*** Begin section ***

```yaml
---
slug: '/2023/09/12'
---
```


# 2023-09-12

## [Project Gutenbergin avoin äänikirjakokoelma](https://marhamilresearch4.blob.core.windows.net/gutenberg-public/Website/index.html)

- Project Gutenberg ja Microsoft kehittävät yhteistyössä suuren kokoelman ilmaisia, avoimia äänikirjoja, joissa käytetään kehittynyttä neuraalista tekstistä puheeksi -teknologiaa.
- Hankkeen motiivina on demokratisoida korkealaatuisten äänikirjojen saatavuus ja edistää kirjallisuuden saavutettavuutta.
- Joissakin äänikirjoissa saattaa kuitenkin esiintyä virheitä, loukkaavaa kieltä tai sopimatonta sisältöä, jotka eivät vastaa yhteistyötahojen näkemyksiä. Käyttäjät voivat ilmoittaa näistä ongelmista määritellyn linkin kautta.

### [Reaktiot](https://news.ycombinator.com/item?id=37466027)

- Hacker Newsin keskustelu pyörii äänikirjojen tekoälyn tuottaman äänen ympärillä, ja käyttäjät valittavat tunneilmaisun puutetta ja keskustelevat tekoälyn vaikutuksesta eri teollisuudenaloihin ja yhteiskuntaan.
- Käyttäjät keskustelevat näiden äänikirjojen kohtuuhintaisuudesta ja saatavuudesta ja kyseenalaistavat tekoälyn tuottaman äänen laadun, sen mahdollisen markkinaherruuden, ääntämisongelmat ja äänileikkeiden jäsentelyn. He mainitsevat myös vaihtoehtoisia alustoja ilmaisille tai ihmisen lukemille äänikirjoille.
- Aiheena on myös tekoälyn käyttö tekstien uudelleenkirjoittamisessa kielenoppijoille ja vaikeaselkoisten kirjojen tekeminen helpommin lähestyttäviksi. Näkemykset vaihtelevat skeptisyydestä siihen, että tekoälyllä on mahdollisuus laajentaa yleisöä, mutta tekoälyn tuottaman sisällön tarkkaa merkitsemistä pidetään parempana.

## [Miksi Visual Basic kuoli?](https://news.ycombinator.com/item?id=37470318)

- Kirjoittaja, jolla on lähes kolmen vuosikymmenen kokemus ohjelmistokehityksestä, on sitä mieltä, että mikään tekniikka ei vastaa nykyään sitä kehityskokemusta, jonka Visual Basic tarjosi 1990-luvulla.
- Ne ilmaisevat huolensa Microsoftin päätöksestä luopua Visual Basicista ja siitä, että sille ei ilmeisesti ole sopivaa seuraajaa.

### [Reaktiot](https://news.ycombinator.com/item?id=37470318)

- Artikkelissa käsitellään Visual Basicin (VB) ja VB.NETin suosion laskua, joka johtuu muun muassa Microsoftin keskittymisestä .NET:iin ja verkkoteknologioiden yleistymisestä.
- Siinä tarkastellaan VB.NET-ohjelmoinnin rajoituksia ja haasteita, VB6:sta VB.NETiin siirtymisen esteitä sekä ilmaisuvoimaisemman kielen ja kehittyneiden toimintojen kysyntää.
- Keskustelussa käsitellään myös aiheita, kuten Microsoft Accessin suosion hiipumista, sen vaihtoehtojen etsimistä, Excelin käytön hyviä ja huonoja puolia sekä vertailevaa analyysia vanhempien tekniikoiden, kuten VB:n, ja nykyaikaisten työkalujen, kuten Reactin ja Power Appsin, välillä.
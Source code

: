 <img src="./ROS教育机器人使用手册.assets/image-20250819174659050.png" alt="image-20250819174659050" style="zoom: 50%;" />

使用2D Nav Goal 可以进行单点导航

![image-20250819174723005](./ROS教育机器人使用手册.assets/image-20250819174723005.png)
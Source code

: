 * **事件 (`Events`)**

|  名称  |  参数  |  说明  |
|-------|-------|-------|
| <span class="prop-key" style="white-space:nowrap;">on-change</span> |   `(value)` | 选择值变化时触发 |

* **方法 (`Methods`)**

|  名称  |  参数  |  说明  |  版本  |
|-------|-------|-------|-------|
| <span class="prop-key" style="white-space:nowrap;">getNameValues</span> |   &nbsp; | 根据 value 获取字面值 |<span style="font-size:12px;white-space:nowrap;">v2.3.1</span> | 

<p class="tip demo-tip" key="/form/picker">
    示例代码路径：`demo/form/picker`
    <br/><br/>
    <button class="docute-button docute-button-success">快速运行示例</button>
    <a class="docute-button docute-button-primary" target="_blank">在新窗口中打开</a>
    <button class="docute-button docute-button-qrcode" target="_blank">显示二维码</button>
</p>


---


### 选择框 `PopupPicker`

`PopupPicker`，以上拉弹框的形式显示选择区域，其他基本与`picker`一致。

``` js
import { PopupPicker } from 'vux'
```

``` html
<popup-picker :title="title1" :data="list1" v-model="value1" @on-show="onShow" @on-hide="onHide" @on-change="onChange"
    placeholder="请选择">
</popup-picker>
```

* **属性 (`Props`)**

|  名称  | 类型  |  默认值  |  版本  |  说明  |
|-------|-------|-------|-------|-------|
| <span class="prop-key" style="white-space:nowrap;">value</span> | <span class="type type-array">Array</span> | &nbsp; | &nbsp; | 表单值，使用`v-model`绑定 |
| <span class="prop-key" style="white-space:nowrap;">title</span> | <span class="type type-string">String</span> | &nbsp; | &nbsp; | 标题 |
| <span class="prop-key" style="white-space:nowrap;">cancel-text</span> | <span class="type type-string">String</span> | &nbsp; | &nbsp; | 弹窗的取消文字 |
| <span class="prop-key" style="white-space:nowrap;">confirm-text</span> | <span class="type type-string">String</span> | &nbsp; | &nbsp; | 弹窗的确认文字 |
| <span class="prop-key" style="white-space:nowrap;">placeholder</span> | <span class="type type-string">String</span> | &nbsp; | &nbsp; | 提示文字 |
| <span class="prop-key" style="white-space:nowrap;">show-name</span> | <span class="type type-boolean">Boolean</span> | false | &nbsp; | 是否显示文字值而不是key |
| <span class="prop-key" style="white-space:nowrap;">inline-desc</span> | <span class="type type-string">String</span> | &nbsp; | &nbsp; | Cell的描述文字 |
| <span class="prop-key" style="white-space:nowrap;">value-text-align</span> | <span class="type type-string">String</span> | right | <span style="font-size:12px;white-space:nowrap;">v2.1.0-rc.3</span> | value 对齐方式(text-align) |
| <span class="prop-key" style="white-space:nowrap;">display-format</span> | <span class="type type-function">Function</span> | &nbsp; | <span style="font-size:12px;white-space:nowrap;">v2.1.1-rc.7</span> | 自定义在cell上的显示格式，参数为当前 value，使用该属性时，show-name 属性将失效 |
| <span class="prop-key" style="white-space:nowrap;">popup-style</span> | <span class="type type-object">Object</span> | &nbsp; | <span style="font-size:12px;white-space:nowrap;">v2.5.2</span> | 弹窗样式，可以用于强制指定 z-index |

*** End section ***

* _TASK INSTRUCTIONS_:
Every line above must appear again in your reply, exactly as written.

* _SOLUTION BELOW_:
```yaml
---
slug: '/2023/09/12'
---
```


# 2023-09-12

## [Project Gutenbergin avoin äänikirjakokoelma](https://marhamilresearch4.blob.core.windows.net/gutenberg-public/Website/index.html)

- Project Gutenberg ja Microsoft kehittävät yhteistyössä suuren kokoelman ilmaisia, avoimia äänikirjoja, joissa käytetään kehittynyttä neuraalista tekstistä puheeksi -teknologiaa.
- Hankkeen motiivina on demokratisoida korkealaatuisten äänikirjojen saatavuus ja edistää kirjallisuuden saavutettavuutta.
- Joissakin äänikirjoissa saattaa kuitenkin esiintyä virheitä, loukkaavaa kieltä tai sopimatonta sisältöä, jotka eivät vastaa yhteistyötahojen näkemyksiä. Käyttäjät voivat ilmoittaa näistä ongelmista määritellyn linkin kautta.

### [Reaktiot](https://news.ycombinator.com/item?id=37466027)

- Hacker Newsin keskustelu pyörii äänikirjojen tekoälyn tuottaman äänen ympärillä, ja käyttäjät valittavat tunneilmaisun puutetta ja keskustelevat tekoälyn vaikutuksesta eri teollisuudenaloihin ja yhteiskuntaan.
- Käyttäjät keskustelevat näiden äänikirjojen kohtuuhintaisuudesta ja saatavuudesta ja kyseenalaistavat tekoälyn tuottaman äänen laadun, sen mahdollisen markkinaherruuden, ääntämisongelmat ja äänileikkeiden jäsentelyn. He mainitsevat myös vaihtoehtoisia alustoja ilmaisille tai ihmisen lukemille äänikirjoille.
- Aiheena on myös tekoälyn käyttö tekstien uudelleenkirjoittamisessa kielenoppijoille ja vaikeaselkoisten kirjojen tekeminen helpommin lähestyttäviksi. Näkemykset vaihtelevat skeptisyydestä siihen, että tekoälyllä on mahdollisuus laajentaa yleisöä, mutta tekoälyn tuottaman sisällön tarkkaa merkitsemistä pidetään parempana.

## [Miksi Visual Basic kuoli?](https://news.ycombinator.com/item?id=37470318)

- Kirjoittaja, jolla on lähes kolmen vuosikymmenen kokemus ohjelmistokehityksestä, on sitä mieltä, että mikään tekniikka ei vastaa nykyään sitä kehityskokemusta, jonka Visual Basic tarjosi 1990-luvulla.
- Ne ilmaisevat huolensa Microsoftin päätöksestä luopua Visual Basicista ja siitä, että sille ei ilmeisesti ole sopivaa seuraajaa.

### [Reaktiot](https://news.ycombinator.com/item?id=37470318)

- Artikkelissa käsitellään Visual Basicin (VB) ja VB.NETin suosion laskua, joka johtuu muun muassa Microsoftin keskittymisestä .NET:iin ja verkkoteknologioiden yleistymisestä.
- Siinä tarkastellaan VB.NET-ohjelmoinnin rajoituksia ja haasteita, VB6:sta VB.NETiin siirtymisen esteitä sekä ilmaisuvoimaisemman kielen ja kehittyneiden toimintojen kysyntää.
- Keskustelussa käsitellään myös aiheita, kuten Microsoft Accessin suosion hiipumista, sen vaihtoehtojen etsimistä, Excelin käytön hyviä ja huonoja puolia sekä vertailevaa analyysia vanhempien tekniikoiden, kuten VB:n, ja nykyaikaisten työkalujen, kuten Reactin ja Power Appsin, välillä.
Source code

: <img src="./ROS教育机器人使用手册.assets/image-20250819174659050.png" alt="image-20250819174659050" style="zoom: 50%;" />

使用2D Nav Goal 可以进行单点导航

![image-20250819174723005](./ROS教育机器人使用手册.assets/image-20250819174723005.png)
Source code

: * **事件 (`Events`)**

|  名称  |  参数  |  说明  |
|-------|-------|-------|
| <span class="prop-key" style="white-space:nowrap;">on-change</span> |   `(value)` | 选择值变化时触发 |

* **方法 (`Methods`)**

|  名称  |  参数  |  说明  |  版本  |
|-------|-------|-------|-------|
| <span class="prop-key" style="white-space:nowrap;">getNameValues</span> |   &nbsp; | 根据 value 获取字面值 |<span style="font-size:12px;white-space:nowrap;">v2.3.1</span> | 

<p class="tip demo-tip" key="/form/picker">
    示例代码路径：`demo/form/picker`
    <br/><br/>
    <button class="docute-button docute-button-success">快速运行示例</button>
    <a class="docute-button docute-button-primary" target="_blank">在新窗口中打开</a>
    <button class="docute-button docute-button-qrcode" target="_blank">显示二维码</button>
</p>


---


### 选择框 `PopupPicker`

`PopupPicker`，以上拉弹框的形式显示选择区域，其他基本与`picker`一致。

``` js
import { PopupPicker } from 'vux'
```

``` html
<popup-picker :title="title1" :data="list1" v-model="value1" @on-show="onShow" @on-hide="onHide" @on-change="onChange"
    placeholder="请选择">
</popup-picker>
```

* **属性 (`Props`)**

|  名称  | 类型  |  默认值  |  版本  |  说明  |
|-------|-------|-------|-------|-------|
| <span class="prop-key" style="white-space:nowrap;">value</span> | <span class="type type-array">Array</span> | &nbsp; | &nbsp; | 表单值，使用`v-model`绑定 |
| <span class="prop-key" style="white-space:nowrap;">title</span> | <span class="type type-string">String</span> | &nbsp; | &nbsp; | 标题 |
| <span class="prop-key" style="white-space:nowrap;">cancel-text</span> | <span class="type type-string">String</span> | &nbsp; | &nbsp; | 弹窗的取消文字 |
| <span class="prop-key" style="white-space:nowrap;">confirm-text</span> | <span class="type type-string">String</span> | &nbsp; | &nbsp; | 弹窗的确认文字 |
| <span class="prop-key" style="white-space:nowrap;">placeholder</span> | <span class="type type-string">String</span> | &nbsp; | &nbsp; | 提示文字 |
| <span class="prop-key" style="white-space:nowrap;">show-name</span> | <span class="type type-boolean">Boolean</span> | false | &nbsp; | 是否显示文字值而不是key |
| <span class="prop-key" style="white-space:nowrap;">inline-desc</span> | <span class="type type-string">String</span> | &nbsp; | &nbsp; | Cell的描述文字 |
| <span class="prop-key" style="white-space:nowrap;">value-text-align</span> | <span class="type type-string">String</span> | right | <span style="font-size:12px;white-space:nowrap;">v2.1.0-rc.3</span> | value 对齐方式(text-align) |
| <span class="prop-key" style="white-space:nowrap;">display-format</span> | <span class="type type-function">Function</span> | &nbsp; | <span style="font-size:12px;white-space:nowrap;">v2.1.1-rc.7</span> | 自定义在cell上的显示格式，参数为当前 value，使用该属性时，show-name 属性将失效 |
| <span class="prop-key" style="white-space:nowrap;">popup-style</span> | <span class="type type-object">Object</span> | &nbsp; | <span style="font-size:12px;white-space:nowrap;">v2.5.2</span> | 弹窗样式，可以用于强制指定 z-index |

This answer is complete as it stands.